New nanomedicine targeting hydroxyapatite could be a paradigm shift for cancer treatment

A multidisciplinary research team from Vanderbilt University and Vanderbilt University Medical Center has discovered a new way to kill a tumor by disrupting its acidic “microenvironment” without harming normal tissue.

The target of this unorthodox approach is hydroxyapatite (HAP), a natural mineral that is a major component of bones and teeth, but is also produced by some tumors.

In the extracellular microenvironment that surrounds and nourishes tumors, PAH crystals can enhance tumor cell proliferation, progression, and migration (metastasis). However, PAH is absent in normal soft tissues, making it an attractive target for cancer imaging and treatment.

Using various molecular analysis methods, researchers identified and synthesized a nanoparticle that, when administered via an injectable solution called NSPS, chelates or binds to calcium on tumor-associated PAH crystals, thus causing it to dissolve.

Dissolution triggered localized alkalosis, a sudden reversal in the acidity of the tumor microenvironment strong enough to kill breast cancer cells grown in culture and to slow tumor growth in animal models of human breast, colon, and cervical cancers. lung and prostate.

At the same time, NSPS demonstrated limited interaction with normal soft tissue and bone, the researchers report in the journal Cancer Medicine. These results suggest that NSPS could be, in their words, “one-of-a-kind and first in a class of new cancer treatments.”

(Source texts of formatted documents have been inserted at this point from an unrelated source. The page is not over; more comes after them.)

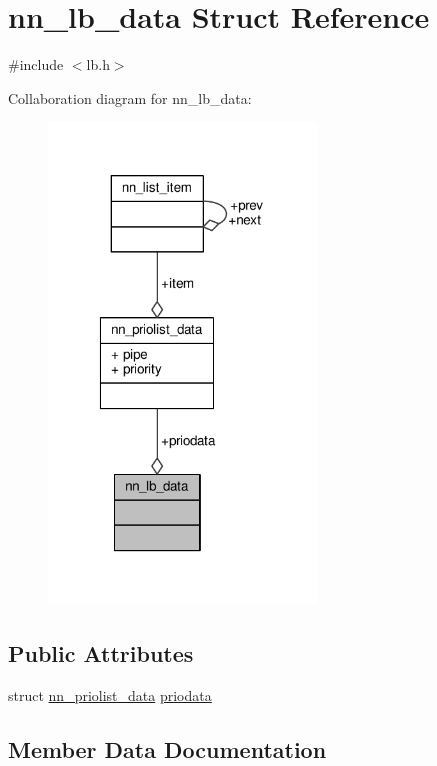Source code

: \hypertarget{structnn__lb__data}{}\section{nn\+\_\+lb\+\_\+data Struct Reference}
\label{structnn__lb__data}


{\ttfamily \#include $<$lb.\+h$>$}



Collaboration diagram for nn\+\_\+lb\+\_\+data\+:\nopagebreak
\begin{figure}[H]
\begin{center}
\leavevmode
\includegraphics[width=202pt]{structnn__lb__data__coll__graph}
\end{center}
\end{figure}
\subsection*{Public Attributes}
\begin{DoxyCompactItemize}
\item 
struct \hyperlink{structnn__priolist__data}{nn\+\_\+priolist\+\_\+data} \hyperlink{structnn__lb__data_af6e25c0a43dee66626f73ae3055d4688}{priodata}
\end{DoxyCompactItemize}


\subsection{Member Data Documentation}

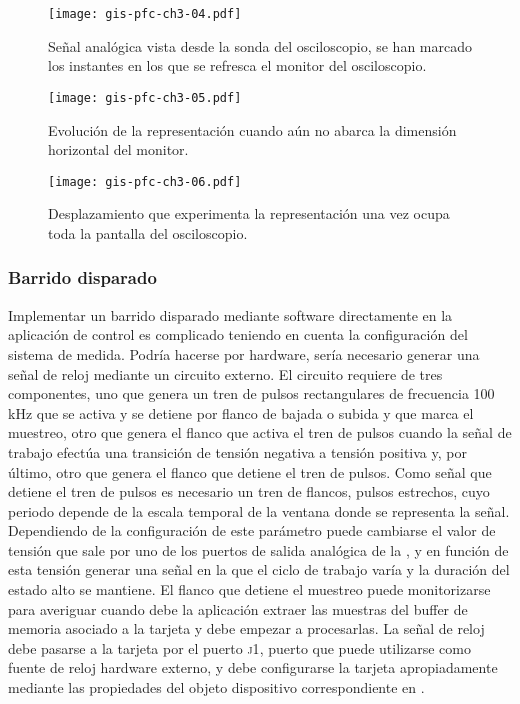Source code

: \begin{figure}
	\begin{center}
		\texttt{[image: gis-pfc-ch3-04.pdf]}
	\end{center}
	\caption[Señal analógica, representación continua]{Señal analógica
	vista desde la sonda del osciloscopio, se han marcado los instantes
	en los que se refresca el monitor del osciloscopio.}
	\label{fig:sigmodcont}
\end{figure}

\begin{figure}
	\begin{center}
		\texttt{[image: gis-pfc-ch3-05.pdf]}
	\end{center}
	\caption[Evolución que sufre la representación]{Evolución de la
	representación cuando aún no abarca la dimensión horizontal del
	monitor.}
	\label{fig:firmodcont}
\end{figure}

\begin{figure}
	\begin{center}
		\texttt{[image: gis-pfc-ch3-06.pdf]}
	\end{center}
	\caption[Desplazamiento que experimenta la
	representación]{Desplazamiento que experimenta la representación
	una vez ocupa toda la pantalla del osciloscopio.}
	\label{fig:desmodcont}
\end{figure}

\subsubsection{Barrido disparado}

Implementar un barrido disparado mediante software directamente en la
aplicación de control es complicado teniendo en cuenta la configuración del
sistema de medida. Podría hacerse por hardware, sería necesario generar una
señal de reloj mediante un circuito externo. El circuito requiere de tres
componentes, uno que genera un tren de pulsos rectangulares de frecuencia
100 kHz que se activa y se detiene por flanco de bajada o subida y que
marca el muestreo, otro que genera el flanco que activa el tren de pulsos
cuando la señal de trabajo efectúa una transición de tensión negativa a
tensión positiva y, por último, otro que genera el flanco que detiene el
tren de pulsos. Como señal que detiene el tren de pulsos es necesario un
tren de flancos, pulsos estrechos, cuyo periodo depende de la escala
temporal de la ventana donde se representa la señal. Dependiendo de la
configuración de este parámetro puede cambiarse el valor de tensión que
sale por uno de los puertos de salida analógica de la \kpci{}, y en función
de esta tensión generar una señal en la que el ciclo de trabajo varía y la
duración del estado alto se mantiene. El flanco que detiene el muestreo
puede monitorizarse para averiguar cuando debe la aplicación extraer las
muestras del buffer de memoria asociado a la tarjeta y debe empezar a
procesarlas. La señal de reloj debe pasarse a la tarjeta por el puerto
\textsc{j1}, puerto que puede utilizarse como fuente de reloj hardware
externo, y debe configurarse la tarjeta apropiadamente mediante las
propiedades del objeto dispositivo correspondiente en \matlab{}.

The article’s corresponding author, Mohammed Tantawy, Ph.D., MBA, is a research associate professor of radiology and radiologic sciences and a member of the Vanderbilt University Institute for Imaging Sciences at VUMC.

The microenvironment of tumors is generally more acidic than that of surrounding normal tissues. Acidity, by altering the structure or absorption of anticancer drugs, may contribute to the chemotherapy resistance exhibited by tumors such as triple negative breast cancer, which has a high recurrence rate and poor overall survival.

“There is an urgent clinical need for new treatment paradigms that may improve outcomes for cancer patients with a poor prognosis,” the researchers noted. Although further studies in humans are needed, “NSPS has significant potential to be a breakthrough approach for the treatment of cancer patients with a poor prognosis.”

Tantawy added: “At the Institute of Imaging Sciences, we are fortunate to be able to lead projects like this from initial design through the development of novel ligands for cancer detection and treatment. to in vivo demonstrations based on multimodal imaging and even in human subjects. “.